Students at CMSD's Facing History New Tech High School hosted dozens of peers from six Northeast Ohio high schools today for a Human Rights Summit that delved into issues as diverse as LGBT rights in America and forced marriages of children in Malawi.

The summit, the brainchild of FHNT teacher Doug Ramage, was coupled with an afternoon visit and talk given by Carlotta Walls LaNier. In 1957, at age 14, she was the youngest member of “The Little Rock Nine,” the black students who first integrated Central High School in Little Rock, Ark.
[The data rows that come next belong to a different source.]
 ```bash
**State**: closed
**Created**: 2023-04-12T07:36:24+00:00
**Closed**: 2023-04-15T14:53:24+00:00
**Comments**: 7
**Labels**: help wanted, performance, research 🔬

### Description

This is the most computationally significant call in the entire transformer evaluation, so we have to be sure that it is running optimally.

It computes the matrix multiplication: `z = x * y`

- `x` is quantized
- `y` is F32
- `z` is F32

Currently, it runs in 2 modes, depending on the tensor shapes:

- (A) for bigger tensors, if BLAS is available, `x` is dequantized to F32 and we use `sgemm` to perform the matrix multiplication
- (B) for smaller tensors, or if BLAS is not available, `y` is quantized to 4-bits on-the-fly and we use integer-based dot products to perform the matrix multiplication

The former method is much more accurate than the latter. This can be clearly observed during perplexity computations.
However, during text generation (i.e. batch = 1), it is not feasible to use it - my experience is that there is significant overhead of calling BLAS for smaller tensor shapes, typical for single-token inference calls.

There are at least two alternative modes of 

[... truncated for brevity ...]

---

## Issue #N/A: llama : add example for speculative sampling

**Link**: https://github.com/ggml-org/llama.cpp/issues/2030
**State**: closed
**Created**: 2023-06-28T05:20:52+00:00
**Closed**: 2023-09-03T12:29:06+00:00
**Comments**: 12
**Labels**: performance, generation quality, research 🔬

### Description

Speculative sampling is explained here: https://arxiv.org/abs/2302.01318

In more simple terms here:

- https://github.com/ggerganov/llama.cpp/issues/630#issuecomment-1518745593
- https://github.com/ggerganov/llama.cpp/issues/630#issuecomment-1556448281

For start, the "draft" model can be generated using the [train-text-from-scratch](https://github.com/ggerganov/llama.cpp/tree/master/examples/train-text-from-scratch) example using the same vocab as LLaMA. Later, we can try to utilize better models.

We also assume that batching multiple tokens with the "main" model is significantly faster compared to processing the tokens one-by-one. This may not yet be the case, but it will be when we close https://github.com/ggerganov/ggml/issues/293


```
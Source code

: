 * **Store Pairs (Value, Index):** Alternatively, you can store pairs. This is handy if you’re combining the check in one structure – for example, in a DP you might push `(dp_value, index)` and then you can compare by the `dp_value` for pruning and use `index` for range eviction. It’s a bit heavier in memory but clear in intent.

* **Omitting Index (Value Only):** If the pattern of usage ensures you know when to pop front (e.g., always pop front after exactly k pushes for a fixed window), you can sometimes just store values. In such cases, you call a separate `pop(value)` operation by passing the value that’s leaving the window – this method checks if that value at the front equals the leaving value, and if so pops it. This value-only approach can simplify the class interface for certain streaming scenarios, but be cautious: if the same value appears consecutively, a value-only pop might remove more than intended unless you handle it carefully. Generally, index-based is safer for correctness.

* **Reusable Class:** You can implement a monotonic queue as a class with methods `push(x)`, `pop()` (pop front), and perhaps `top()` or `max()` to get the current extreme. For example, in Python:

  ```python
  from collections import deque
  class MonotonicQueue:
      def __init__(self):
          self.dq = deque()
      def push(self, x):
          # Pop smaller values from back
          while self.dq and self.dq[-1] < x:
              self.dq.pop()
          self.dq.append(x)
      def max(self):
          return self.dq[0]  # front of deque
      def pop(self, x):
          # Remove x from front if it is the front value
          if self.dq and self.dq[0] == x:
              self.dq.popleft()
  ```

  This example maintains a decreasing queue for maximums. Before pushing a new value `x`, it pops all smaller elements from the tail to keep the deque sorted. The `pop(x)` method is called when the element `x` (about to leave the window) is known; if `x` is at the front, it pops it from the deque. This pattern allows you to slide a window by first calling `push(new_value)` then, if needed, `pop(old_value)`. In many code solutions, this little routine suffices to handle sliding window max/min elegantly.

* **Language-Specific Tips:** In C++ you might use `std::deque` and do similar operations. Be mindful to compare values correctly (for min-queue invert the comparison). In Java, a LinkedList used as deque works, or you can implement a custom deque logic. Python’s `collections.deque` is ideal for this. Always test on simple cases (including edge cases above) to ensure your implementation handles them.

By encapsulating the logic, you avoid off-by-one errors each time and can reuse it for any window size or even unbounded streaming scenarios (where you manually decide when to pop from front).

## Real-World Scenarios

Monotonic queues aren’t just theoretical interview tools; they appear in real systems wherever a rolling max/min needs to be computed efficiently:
“We have a driving question for the project: 'How can our students raise awareness for human rights issues at both home and abroad?' and that was a perfect fit for the day that Carlotta Walls LaNier was visiting,” Ramage said.

“We wanted to reach out to other schools, both the other (New) Tech schools and also urban and suburban schools, so that we were embracing the diversity of the area and getting the word out about human rights issues.”

Students milled around the third-floor of the CMSD school for ninth- and 10th-graders, stopping off at dozens of displays put together by Facing History students.

“Human rights are important because you have to know your rights to stand up for yourself,” said Gaby Roberts, a sophomore at the Facing History New Tech. “Because a lot of us are younger, I think we're going to have a bigger impact because we're going to help build the future, and we can get started now by being involved and voting.”

Gaby and sophomore Karina Morales had a display called “Inhumane Centers,” (see video, at right) which focused on the Cambodian practice of taking people convicted of drug crimes and forcing them to work, under threat of physical abuse, in work centers and fields.

“We should all care because their human rights are being violated and we're all one big human family,” Karina said. “No human being deserves to be treated that way.”

Attending the summit were students from CMSD's New Tech East and New Tech West, as well as students from suburban Magnificat, Laurel School, Cleveland Heights and Lakewood.

The student displays were spread across three rooms. Representatives from The Human Rights Campaign and Equality Ohio spoke to students in a fourth room about various issues.